Sementara itu, dalam perspektif kebijakan industri, Ekonom FEB UI Made Krisna menyoroti perbandingan strategi industri Indonesia dengan Tiongkok. Menurutnya, Tiongkok mampu berkembang pesat karena alokasi subsidi industri yang besar, yakni 5 persen dari PDB, sementara Indonesia masih jauh tertinggal dalam hal insentif industri.
“Industri Tiongkok berkembang pesat karena insentif besar, sementara di Indonesia, insentif bagi industri masih sangat terbatas,” katanya.
Menurut lelaki yang akrab disapa Imed tersebut, pemerintah harus lebih fokus mengembangkan industri strategis dengan potensi ekspor tinggi dan mengurangi ketergantungan pada impor.
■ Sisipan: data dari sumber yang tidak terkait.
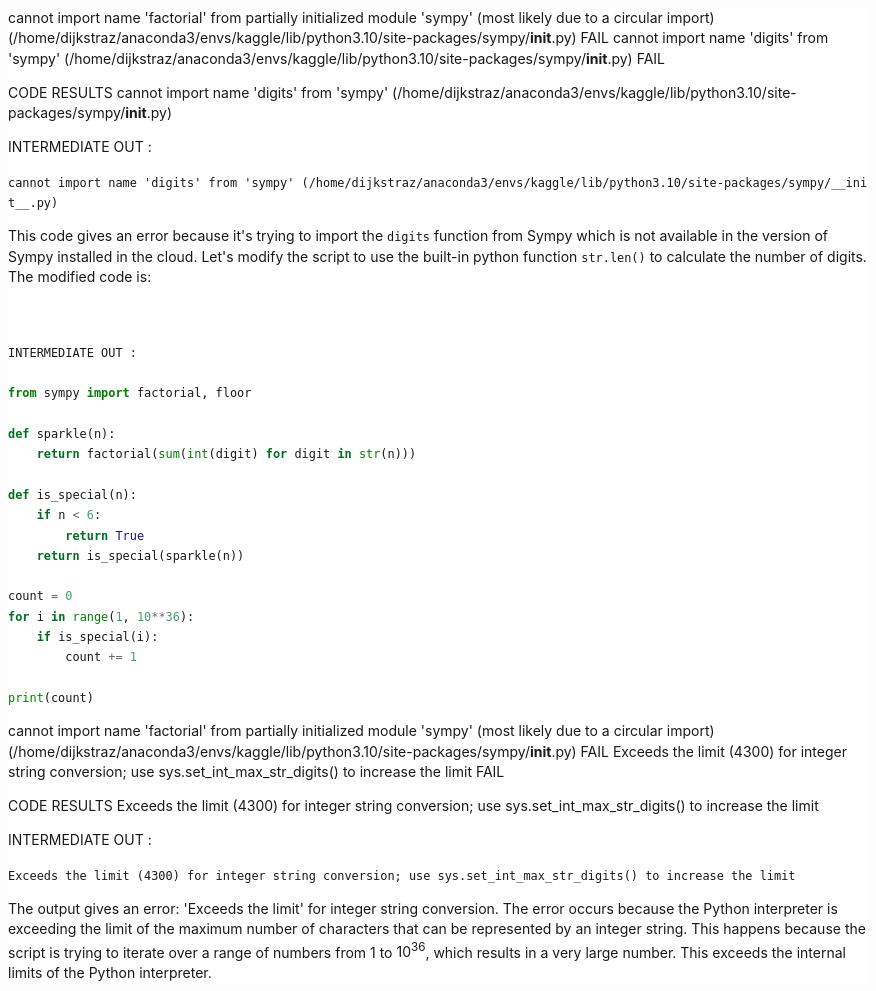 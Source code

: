 cannot import name 'factorial' from partially initialized module 'sympy' (most likely due to a circular import) (/home/dijkstraz/anaconda3/envs/kaggle/lib/python3.10/site-packages/sympy/__init__.py)
FAIL
cannot import name 'digits' from 'sympy' (/home/dijkstraz/anaconda3/envs/kaggle/lib/python3.10/site-packages/sympy/__init__.py)
FAIL

CODE RESULTS cannot import name 'digits' from 'sympy' (/home/dijkstraz/anaconda3/envs/kaggle/lib/python3.10/site-packages/sympy/__init__.py)

INTERMEDIATE OUT :
```output
cannot import name 'digits' from 'sympy' (/home/dijkstraz/anaconda3/envs/kaggle/lib/python3.10/site-packages/sympy/__init__.py)
```
This code gives an error because it's trying to import the `digits` function from Sympy which is not available in the version of Sympy installed in the cloud. Let's modify the script to use the built-in python function `str.len()` to calculate the number of digits. The modified code is:

```python


INTERMEDIATE OUT :

from sympy import factorial, floor

def sparkle(n):
    return factorial(sum(int(digit) for digit in str(n)))

def is_special(n):
    if n < 6:
        return True
    return is_special(sparkle(n))

count = 0
for i in range(1, 10**36):
    if is_special(i):
        count += 1

print(count)
```

cannot import name 'factorial' from partially initialized module 'sympy' (most likely due to a circular import) (/home/dijkstraz/anaconda3/envs/kaggle/lib/python3.10/site-packages/sympy/__init__.py)
FAIL
Exceeds the limit (4300) for integer string conversion; use sys.set_int_max_str_digits() to increase the limit
FAIL

CODE RESULTS Exceeds the limit (4300) for integer string conversion; use sys.set_int_max_str_digits() to increase the limit

INTERMEDIATE OUT :
```output
Exceeds the limit (4300) for integer string conversion; use sys.set_int_max_str_digits() to increase the limit
```
The output gives an error: 'Exceeds the limit' for integer string conversion. The error occurs because the Python interpreter is exceeding the limit of the maximum number of characters that can be represented by an integer string. This happens because the script is trying to iterate over a range of numbers from $1$ to $10^{36}$, which results in a very large number. This exceeds the internal limits of the Python interpreter.
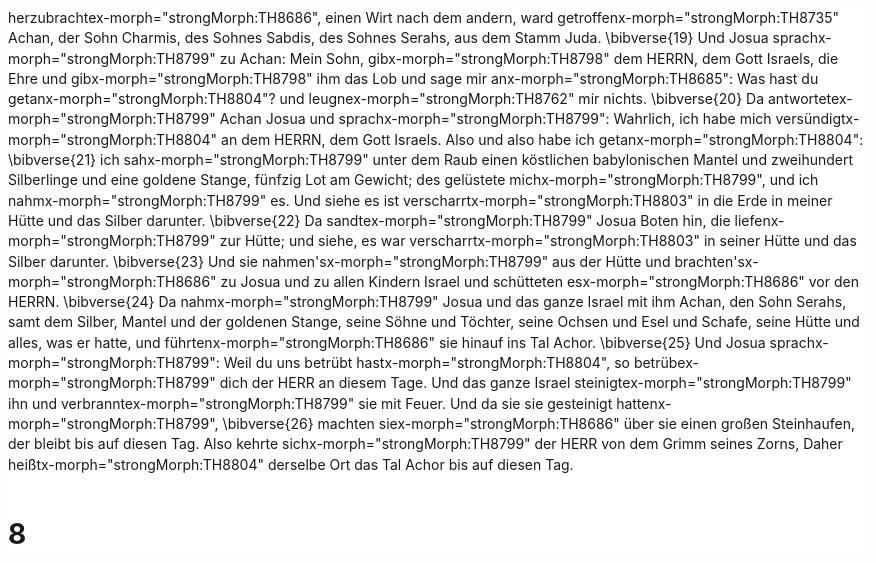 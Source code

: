 herzubrachtex-morph="strongMorph:TH8686", einen Wirt nach dem andern, ward getroffenx-morph="strongMorph:TH8735" Achan, der Sohn Charmis, des Sohnes Sabdis, des Sohnes Serahs, aus dem Stamm Juda. \bibverse{19} Und Josua sprachx-morph="strongMorph:TH8799" zu Achan: Mein Sohn, gibx-morph="strongMorph:TH8798" dem HERRN, dem Gott Israels, die Ehre und gibx-morph="strongMorph:TH8798" ihm das Lob und sage mir anx-morph="strongMorph:TH8685": Was hast du getanx-morph="strongMorph:TH8804"? und leugnex-morph="strongMorph:TH8762" mir nichts. \bibverse{20} Da antwortetex-morph="strongMorph:TH8799" Achan Josua und sprachx-morph="strongMorph:TH8799": Wahrlich, ich habe mich versündigtx-morph="strongMorph:TH8804" an dem HERRN, dem Gott Israels. Also und also habe ich getanx-morph="strongMorph:TH8804": \bibverse{21} ich sahx-morph="strongMorph:TH8799" unter dem Raub einen köstlichen babylonischen Mantel und zweihundert Silberlinge und eine goldene Stange, fünfzig Lot am Gewicht; des gelüstete michx-morph="strongMorph:TH8799", und ich nahmx-morph="strongMorph:TH8799" es. Und siehe es ist verscharrtx-morph="strongMorph:TH8803" in die Erde in meiner Hütte und das Silber darunter. \bibverse{22} Da sandtex-morph="strongMorph:TH8799" Josua Boten hin, die liefenx-morph="strongMorph:TH8799" zur Hütte; und siehe, es war verscharrtx-morph="strongMorph:TH8803" in seiner Hütte und das Silber darunter. \bibverse{23} Und sie nahmen'sx-morph="strongMorph:TH8799" aus der Hütte und brachten'sx-morph="strongMorph:TH8686" zu Josua und zu allen Kindern Israel und schütteten esx-morph="strongMorph:TH8686" vor den HERRN. \bibverse{24} Da nahmx-morph="strongMorph:TH8799" Josua und das ganze Israel mit ihm Achan, den Sohn Serahs, samt dem Silber, Mantel und der goldenen Stange, seine Söhne und Töchter, seine Ochsen und Esel und Schafe, seine Hütte und alles, was er hatte, und führtenx-morph="strongMorph:TH8686" sie hinauf ins Tal Achor. \bibverse{25} Und Josua sprachx-morph="strongMorph:TH8799": Weil du uns betrübt hastx-morph="strongMorph:TH8804", so betrübex-morph="strongMorph:TH8799" dich der HERR an diesem Tage. Und das ganze Israel steinigtex-morph="strongMorph:TH8799" ihn und verbranntex-morph="strongMorph:TH8799" sie mit Feuer. Und da sie sie gesteinigt hattenx-morph="strongMorph:TH8799", \bibverse{26} machten siex-morph="strongMorph:TH8686" über sie einen großen Steinhaufen, der bleibt bis auf diesen Tag. Also kehrte sichx-morph="strongMorph:TH8799" der HERR von dem Grimm seines Zorns, Daher heißtx-morph="strongMorph:TH8804" derselbe Ort das Tal Achor bis auf diesen Tag. 

# 8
Selain itu, ia juga menyoroti pentingnya integrasi regional untuk memperkuat daya saing industri nasional.
“Indonesia harus berperan lebih aktif dalam ekosistem industri ASEAN, mengingat potensi pasar yang besar dan masih dapat dikembangkan,” tambahnya.
Dalam diskusi tersebut, Ibnu juga menegaskan bahwa setelah 100 hari pemerintahan Prabowo-Gibran, diperlukan strategi kebijakan industri yang lebih jelas, konsisten, dan mendukung pertumbuhan industri lokal. “Indonesia harus memanfaatkan keanggotaan BRICS untuk memperkuat rantai nilai industri global, bukan sekadar menjadi pasar bagi negara lain,” tegas Ibnu.
Dengan daya beli masyarakat yang terus menurun, peningkatan daya saing industri lokal tidak akan terjadi secara otomatis. Ibnu menegaskan bahwa diperlukan langkah konkret dari pemerintah untuk mendukung industri melalui kebijakan yang tepat, infrastruktur yang memadai, serta investasi dalam riset dan inovasi.
“Jika tidak, keanggotaan Indonesia di BRICS justru bisa menjadi beban yang memperlemah sektor industri nasional, alih-alih memperkuatnya,” tutup Ibnu.